-- Opening Marker --

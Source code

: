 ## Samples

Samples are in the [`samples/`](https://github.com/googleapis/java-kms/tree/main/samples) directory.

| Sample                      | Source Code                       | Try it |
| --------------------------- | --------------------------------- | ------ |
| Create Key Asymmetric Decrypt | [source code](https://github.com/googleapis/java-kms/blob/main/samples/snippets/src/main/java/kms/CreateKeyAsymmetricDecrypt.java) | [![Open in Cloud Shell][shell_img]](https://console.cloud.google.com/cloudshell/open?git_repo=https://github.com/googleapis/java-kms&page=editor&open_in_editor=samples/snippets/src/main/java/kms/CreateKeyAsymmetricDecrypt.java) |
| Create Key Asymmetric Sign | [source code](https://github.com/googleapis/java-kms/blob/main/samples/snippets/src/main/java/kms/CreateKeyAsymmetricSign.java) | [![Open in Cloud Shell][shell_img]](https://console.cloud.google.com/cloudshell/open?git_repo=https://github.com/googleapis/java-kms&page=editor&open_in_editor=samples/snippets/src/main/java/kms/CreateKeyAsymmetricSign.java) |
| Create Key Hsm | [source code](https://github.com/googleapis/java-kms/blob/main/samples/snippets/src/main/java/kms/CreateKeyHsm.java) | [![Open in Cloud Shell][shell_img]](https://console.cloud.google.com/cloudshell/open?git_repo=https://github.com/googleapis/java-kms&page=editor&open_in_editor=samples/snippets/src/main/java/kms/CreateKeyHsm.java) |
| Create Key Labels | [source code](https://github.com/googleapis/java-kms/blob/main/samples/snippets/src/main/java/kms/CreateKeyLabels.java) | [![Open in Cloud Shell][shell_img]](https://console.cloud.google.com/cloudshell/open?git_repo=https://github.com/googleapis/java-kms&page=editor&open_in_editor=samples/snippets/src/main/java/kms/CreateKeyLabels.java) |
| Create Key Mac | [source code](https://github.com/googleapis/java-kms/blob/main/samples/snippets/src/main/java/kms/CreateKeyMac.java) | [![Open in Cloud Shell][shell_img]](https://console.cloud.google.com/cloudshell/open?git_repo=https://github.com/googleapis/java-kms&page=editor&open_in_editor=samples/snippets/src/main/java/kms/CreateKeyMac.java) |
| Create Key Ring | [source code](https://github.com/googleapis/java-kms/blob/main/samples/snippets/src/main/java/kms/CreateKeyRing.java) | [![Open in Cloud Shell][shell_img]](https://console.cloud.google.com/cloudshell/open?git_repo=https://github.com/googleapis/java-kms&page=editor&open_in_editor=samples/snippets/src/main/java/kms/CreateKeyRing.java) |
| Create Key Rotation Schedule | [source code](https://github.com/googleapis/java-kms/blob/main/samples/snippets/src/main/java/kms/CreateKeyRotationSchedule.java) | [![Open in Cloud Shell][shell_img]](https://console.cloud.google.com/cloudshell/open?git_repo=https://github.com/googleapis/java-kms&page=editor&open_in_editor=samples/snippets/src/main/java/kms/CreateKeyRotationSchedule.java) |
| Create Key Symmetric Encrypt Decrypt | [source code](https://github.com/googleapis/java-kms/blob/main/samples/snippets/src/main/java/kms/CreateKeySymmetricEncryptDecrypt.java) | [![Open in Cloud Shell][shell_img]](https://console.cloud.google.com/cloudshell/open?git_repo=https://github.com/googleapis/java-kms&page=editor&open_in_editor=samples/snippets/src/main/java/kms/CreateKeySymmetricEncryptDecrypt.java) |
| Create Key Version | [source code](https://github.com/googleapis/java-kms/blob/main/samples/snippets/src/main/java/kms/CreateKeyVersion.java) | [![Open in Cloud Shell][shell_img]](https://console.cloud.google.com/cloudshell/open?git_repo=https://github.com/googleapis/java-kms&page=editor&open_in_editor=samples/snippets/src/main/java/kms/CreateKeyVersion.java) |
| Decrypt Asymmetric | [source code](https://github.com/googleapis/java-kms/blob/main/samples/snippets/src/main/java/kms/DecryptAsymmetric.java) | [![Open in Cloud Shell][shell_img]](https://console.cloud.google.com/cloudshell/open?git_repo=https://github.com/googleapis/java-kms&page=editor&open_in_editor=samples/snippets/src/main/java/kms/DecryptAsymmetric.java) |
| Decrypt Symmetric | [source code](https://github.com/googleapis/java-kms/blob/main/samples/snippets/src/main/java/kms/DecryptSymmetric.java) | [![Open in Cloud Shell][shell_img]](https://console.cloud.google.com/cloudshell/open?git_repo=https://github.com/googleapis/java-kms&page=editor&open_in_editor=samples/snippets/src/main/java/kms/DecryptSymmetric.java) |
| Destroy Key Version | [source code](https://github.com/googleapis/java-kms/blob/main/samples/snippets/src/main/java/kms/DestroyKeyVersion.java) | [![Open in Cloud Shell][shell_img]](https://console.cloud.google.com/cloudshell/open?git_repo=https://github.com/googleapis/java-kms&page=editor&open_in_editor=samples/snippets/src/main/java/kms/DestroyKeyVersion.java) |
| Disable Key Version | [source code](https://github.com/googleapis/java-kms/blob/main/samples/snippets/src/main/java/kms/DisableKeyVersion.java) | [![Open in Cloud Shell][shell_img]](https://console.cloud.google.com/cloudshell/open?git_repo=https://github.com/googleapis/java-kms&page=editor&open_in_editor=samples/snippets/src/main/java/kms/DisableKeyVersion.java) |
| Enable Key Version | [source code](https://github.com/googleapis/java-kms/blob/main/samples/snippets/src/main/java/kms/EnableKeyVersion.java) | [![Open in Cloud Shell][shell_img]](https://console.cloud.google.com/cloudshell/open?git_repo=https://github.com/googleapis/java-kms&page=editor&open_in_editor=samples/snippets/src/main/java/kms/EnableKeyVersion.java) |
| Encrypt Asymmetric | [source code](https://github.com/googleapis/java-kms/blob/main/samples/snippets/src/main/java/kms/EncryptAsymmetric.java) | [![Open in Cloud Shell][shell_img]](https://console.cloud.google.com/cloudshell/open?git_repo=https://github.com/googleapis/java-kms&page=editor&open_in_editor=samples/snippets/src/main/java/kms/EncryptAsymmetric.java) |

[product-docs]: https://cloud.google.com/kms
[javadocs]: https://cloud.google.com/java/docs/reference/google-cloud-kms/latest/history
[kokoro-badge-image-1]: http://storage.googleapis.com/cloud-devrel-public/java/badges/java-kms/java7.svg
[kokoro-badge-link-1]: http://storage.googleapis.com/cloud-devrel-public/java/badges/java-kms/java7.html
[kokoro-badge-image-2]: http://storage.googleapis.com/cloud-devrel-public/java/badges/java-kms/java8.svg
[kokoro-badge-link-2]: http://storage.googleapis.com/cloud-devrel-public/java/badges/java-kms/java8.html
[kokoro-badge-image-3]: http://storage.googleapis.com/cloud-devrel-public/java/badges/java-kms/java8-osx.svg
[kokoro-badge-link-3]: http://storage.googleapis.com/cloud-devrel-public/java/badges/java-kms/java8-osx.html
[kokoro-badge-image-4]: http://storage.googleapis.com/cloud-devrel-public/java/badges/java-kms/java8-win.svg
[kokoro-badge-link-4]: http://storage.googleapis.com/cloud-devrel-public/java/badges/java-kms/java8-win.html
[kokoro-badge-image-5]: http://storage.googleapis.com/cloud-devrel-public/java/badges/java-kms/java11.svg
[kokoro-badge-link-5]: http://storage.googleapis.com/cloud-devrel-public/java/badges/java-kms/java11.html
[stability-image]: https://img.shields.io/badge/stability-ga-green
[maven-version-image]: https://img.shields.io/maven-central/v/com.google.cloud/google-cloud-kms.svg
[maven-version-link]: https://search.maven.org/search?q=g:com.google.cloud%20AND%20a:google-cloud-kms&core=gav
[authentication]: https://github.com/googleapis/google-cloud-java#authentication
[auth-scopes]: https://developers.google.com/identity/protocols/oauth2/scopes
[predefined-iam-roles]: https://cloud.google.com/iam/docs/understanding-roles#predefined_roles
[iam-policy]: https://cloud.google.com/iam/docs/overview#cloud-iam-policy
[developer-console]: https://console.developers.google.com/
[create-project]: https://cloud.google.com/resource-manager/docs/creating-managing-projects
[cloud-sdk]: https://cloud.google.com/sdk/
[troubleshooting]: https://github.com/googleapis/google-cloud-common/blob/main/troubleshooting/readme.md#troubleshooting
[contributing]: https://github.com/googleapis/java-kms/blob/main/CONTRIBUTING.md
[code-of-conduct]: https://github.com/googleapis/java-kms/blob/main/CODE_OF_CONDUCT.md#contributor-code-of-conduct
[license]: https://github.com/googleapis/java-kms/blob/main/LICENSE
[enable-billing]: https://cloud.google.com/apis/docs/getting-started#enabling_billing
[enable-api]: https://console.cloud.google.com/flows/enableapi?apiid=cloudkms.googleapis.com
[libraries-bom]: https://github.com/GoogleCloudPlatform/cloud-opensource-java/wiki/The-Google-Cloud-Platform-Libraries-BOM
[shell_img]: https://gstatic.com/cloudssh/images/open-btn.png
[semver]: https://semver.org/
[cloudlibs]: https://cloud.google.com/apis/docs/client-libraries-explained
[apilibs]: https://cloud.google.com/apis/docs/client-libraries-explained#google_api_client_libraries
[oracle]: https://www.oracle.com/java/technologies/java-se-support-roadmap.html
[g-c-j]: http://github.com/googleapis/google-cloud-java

-- Closing Marker --

# What the exercise asks:
Copy out each line of the entries above that holds "developers".

# Response area:
[auth-scopes]: https://developers.google.com/identity/protocols/oauth2/scopes
[developer-console]: https://console.developers.google.com/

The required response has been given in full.